[Provided records Boundary: Start]

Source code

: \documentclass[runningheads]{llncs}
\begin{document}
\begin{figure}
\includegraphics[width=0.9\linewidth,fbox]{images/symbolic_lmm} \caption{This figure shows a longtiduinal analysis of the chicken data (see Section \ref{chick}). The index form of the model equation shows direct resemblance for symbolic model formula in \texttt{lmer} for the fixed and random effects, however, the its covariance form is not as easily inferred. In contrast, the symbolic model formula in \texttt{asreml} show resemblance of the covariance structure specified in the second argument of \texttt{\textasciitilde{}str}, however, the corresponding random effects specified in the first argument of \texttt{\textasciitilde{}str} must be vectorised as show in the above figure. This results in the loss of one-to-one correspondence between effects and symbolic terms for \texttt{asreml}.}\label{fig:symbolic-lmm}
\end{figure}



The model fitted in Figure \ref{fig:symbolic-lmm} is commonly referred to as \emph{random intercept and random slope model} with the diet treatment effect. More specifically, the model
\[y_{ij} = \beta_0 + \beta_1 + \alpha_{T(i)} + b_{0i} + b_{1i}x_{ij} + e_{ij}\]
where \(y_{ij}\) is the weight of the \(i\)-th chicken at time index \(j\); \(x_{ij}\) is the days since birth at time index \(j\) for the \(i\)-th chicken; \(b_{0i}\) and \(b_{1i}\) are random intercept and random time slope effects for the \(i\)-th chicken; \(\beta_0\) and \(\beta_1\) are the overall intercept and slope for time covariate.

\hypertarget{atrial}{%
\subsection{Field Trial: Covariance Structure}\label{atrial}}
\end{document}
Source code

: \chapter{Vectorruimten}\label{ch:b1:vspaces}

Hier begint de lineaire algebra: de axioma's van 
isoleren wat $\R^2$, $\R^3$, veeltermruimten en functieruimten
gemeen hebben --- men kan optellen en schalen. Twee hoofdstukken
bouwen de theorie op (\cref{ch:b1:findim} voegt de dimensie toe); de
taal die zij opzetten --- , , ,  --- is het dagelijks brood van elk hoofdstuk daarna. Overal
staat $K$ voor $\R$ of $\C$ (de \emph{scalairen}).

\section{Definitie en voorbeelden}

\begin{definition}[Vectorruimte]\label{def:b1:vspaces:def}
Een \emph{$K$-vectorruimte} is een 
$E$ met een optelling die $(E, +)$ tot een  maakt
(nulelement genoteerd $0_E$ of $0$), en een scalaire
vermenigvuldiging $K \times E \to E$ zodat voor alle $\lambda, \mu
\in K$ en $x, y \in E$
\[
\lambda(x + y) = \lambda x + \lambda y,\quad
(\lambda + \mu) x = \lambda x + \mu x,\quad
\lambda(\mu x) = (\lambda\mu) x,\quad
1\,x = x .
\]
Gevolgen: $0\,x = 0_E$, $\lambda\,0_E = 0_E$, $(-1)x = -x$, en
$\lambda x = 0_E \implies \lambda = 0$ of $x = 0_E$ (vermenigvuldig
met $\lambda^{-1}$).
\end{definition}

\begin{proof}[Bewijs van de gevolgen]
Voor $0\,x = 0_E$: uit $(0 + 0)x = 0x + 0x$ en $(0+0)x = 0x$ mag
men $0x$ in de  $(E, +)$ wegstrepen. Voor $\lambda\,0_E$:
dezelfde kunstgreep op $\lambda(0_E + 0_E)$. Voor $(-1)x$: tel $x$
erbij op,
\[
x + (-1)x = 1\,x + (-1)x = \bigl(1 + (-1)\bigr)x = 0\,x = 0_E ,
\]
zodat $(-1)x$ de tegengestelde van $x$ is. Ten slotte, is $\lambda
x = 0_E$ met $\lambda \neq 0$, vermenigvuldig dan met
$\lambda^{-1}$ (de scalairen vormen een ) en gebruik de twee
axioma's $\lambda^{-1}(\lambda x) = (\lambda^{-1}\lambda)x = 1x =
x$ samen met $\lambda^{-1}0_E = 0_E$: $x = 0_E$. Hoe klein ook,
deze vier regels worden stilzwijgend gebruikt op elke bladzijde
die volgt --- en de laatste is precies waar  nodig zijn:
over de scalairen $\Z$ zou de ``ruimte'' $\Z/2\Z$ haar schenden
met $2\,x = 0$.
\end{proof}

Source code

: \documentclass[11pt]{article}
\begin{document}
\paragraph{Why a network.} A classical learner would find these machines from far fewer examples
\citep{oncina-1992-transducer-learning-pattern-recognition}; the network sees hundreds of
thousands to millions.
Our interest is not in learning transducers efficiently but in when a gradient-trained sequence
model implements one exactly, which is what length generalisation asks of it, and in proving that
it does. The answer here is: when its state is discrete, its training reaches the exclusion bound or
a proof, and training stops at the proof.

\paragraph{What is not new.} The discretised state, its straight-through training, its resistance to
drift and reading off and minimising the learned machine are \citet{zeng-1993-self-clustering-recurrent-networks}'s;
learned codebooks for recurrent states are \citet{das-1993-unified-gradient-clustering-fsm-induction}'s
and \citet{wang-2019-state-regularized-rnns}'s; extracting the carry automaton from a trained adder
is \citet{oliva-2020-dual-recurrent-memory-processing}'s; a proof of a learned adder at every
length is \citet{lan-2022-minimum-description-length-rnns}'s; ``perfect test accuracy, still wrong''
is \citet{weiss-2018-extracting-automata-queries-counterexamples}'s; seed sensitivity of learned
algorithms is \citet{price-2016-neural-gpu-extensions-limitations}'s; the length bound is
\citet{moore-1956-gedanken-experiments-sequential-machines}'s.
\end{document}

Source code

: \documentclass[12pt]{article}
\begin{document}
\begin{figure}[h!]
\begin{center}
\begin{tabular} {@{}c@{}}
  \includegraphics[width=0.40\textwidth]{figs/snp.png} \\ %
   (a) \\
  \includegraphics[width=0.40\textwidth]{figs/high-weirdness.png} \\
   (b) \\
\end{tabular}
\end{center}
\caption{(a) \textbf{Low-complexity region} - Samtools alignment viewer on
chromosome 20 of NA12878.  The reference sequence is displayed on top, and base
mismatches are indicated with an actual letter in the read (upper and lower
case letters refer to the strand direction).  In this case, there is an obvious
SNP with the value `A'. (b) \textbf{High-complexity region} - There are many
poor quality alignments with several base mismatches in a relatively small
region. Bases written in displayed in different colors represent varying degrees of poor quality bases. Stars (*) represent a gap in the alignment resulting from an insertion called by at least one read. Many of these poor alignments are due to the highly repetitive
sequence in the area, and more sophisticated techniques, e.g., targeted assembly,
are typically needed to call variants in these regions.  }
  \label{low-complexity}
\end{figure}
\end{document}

[Provided records Boundary: End]

Aim of the exercise.
Extract from the material all lines containing the string "machines".

Response area.
\paragraph{Why a network.} A classical learner would find these machines from far fewer examples
\citet{moore-1956-gedanken-experiments-sequential-machines}'s.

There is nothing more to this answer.